** Data supplied follows **

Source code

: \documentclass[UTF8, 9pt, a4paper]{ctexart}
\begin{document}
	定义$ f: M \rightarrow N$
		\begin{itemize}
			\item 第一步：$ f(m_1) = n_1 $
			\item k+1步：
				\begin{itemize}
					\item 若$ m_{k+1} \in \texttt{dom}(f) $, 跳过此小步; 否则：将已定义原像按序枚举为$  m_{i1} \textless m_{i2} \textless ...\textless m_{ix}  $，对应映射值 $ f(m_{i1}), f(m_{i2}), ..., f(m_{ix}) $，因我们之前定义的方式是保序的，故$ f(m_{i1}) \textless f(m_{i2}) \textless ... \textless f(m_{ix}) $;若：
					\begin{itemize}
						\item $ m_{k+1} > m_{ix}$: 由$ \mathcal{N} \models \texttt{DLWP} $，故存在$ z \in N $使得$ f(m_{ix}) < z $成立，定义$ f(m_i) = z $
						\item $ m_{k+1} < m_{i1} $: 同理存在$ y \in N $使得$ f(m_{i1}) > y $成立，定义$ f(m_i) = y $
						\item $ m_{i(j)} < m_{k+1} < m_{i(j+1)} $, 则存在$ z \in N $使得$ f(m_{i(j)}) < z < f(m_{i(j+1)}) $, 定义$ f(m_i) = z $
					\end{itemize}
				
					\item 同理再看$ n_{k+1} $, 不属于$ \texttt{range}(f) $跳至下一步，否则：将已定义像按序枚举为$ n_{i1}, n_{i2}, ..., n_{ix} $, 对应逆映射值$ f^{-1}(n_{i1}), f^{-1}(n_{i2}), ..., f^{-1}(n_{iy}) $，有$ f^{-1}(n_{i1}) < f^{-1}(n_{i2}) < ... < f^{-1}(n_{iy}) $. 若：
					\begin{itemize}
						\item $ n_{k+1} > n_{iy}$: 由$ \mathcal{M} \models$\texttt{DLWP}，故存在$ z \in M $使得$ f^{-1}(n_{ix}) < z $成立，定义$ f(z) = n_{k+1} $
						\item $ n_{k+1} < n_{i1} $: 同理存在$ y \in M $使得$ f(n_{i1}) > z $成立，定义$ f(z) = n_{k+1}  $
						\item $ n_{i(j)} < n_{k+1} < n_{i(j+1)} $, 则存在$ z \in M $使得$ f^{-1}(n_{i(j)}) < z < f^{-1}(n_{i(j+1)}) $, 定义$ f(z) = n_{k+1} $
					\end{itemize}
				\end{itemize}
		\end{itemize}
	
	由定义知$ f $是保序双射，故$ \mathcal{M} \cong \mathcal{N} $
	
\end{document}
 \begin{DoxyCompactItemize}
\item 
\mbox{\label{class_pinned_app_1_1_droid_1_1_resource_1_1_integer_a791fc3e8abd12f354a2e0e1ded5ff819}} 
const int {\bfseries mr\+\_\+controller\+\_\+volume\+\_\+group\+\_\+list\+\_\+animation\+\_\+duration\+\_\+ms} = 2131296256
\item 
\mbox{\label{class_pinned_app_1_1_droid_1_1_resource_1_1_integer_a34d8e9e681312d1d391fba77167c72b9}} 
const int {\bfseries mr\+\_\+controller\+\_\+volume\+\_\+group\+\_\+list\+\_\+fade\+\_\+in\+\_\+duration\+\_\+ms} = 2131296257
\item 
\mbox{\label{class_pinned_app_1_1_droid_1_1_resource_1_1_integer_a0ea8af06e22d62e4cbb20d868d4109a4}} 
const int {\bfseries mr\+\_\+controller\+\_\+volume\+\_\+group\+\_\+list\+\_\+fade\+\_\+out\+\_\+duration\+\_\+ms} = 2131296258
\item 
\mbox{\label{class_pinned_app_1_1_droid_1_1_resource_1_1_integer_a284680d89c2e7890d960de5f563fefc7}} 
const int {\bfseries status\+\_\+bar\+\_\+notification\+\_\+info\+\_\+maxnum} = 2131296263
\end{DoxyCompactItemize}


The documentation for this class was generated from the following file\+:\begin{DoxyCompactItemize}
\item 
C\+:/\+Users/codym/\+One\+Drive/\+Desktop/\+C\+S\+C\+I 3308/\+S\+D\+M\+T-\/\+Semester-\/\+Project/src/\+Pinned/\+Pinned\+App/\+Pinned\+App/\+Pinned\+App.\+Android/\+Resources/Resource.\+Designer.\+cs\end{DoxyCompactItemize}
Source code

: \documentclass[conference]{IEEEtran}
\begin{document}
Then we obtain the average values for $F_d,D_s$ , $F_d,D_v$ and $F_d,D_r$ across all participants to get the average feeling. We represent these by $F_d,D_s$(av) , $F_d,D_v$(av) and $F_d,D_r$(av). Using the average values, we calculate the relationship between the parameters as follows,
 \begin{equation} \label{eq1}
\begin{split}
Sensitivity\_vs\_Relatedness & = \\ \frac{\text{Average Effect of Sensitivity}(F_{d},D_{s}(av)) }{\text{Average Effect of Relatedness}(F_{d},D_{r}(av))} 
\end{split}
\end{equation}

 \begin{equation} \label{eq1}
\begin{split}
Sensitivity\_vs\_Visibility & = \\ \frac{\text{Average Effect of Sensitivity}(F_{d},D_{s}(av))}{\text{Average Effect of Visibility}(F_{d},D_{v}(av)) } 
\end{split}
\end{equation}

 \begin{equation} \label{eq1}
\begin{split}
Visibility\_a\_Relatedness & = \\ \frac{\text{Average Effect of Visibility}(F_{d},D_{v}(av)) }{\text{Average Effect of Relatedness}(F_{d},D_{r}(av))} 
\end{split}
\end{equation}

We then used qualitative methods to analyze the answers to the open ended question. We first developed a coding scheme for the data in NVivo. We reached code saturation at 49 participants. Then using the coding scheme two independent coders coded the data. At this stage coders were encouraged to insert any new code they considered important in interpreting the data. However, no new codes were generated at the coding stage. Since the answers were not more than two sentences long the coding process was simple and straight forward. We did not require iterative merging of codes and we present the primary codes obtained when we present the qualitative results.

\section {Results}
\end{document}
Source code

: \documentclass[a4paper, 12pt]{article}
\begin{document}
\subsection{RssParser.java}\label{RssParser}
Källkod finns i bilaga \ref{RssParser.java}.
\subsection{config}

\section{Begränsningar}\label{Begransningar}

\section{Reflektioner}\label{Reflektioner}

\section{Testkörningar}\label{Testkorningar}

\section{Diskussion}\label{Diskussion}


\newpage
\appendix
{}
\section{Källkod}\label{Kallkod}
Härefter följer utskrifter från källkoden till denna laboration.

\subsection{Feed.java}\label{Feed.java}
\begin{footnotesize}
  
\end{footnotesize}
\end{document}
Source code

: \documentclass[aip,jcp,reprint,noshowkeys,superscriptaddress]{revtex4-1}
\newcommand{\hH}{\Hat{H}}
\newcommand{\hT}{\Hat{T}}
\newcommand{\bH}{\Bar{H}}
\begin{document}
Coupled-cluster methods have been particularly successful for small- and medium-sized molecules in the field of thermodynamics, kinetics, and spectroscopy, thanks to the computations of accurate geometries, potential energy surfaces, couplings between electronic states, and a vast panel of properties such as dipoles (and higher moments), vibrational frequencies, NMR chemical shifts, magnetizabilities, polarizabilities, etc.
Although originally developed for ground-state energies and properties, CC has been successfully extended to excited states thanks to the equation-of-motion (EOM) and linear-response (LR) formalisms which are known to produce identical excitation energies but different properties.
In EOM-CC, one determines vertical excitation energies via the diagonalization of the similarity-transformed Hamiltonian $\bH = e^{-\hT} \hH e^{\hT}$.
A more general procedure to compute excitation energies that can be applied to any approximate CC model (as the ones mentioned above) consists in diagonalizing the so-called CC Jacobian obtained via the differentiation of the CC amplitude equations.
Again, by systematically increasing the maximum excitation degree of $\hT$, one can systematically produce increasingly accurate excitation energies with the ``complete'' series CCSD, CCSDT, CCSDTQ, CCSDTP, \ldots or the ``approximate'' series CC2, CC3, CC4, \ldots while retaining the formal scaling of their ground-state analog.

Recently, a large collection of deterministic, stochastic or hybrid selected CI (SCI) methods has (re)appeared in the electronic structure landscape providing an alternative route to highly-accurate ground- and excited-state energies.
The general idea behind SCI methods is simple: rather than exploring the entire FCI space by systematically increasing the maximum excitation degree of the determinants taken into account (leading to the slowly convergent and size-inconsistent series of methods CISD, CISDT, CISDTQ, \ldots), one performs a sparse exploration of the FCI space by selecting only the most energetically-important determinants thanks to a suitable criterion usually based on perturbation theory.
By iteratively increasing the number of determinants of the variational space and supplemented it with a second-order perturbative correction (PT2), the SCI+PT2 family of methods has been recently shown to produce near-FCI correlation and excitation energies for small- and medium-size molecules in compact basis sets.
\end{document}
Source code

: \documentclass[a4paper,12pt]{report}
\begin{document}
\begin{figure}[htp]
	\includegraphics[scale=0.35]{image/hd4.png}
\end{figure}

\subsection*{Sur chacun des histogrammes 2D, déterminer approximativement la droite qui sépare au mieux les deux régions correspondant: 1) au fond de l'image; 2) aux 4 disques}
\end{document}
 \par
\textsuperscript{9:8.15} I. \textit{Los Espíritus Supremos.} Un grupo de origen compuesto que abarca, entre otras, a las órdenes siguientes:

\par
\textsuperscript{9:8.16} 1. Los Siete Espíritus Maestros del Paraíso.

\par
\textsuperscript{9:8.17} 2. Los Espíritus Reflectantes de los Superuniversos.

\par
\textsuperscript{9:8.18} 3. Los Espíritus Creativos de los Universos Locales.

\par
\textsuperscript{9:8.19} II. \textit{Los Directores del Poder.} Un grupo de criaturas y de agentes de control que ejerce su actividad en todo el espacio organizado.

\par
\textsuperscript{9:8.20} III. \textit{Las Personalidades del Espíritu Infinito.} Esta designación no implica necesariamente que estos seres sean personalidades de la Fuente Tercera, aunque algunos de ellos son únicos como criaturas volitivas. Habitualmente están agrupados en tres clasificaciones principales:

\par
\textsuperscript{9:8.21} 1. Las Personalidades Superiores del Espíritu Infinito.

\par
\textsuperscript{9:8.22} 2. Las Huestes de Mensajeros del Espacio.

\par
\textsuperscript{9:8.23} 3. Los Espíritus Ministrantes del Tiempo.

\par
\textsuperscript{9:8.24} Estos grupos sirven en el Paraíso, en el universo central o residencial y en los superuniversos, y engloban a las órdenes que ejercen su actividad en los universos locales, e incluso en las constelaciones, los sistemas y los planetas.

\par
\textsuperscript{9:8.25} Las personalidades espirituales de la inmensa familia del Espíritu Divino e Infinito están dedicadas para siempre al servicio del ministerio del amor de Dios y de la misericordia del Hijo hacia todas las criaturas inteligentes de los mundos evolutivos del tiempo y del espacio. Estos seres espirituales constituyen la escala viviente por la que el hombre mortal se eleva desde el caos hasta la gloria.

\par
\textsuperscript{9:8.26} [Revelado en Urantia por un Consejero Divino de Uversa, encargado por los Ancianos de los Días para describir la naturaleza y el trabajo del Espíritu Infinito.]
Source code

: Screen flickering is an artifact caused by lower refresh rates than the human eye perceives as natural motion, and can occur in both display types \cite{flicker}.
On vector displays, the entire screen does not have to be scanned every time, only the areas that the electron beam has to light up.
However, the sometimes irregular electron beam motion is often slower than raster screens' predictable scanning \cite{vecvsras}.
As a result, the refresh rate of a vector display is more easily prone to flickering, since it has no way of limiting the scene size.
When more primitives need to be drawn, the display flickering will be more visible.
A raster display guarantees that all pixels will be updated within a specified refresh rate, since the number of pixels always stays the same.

** End of Data supplied **

**Exercise instructions**
Only one number is wanted: how many lines of the data above include the word "Sensitivity".

**Written answer**
2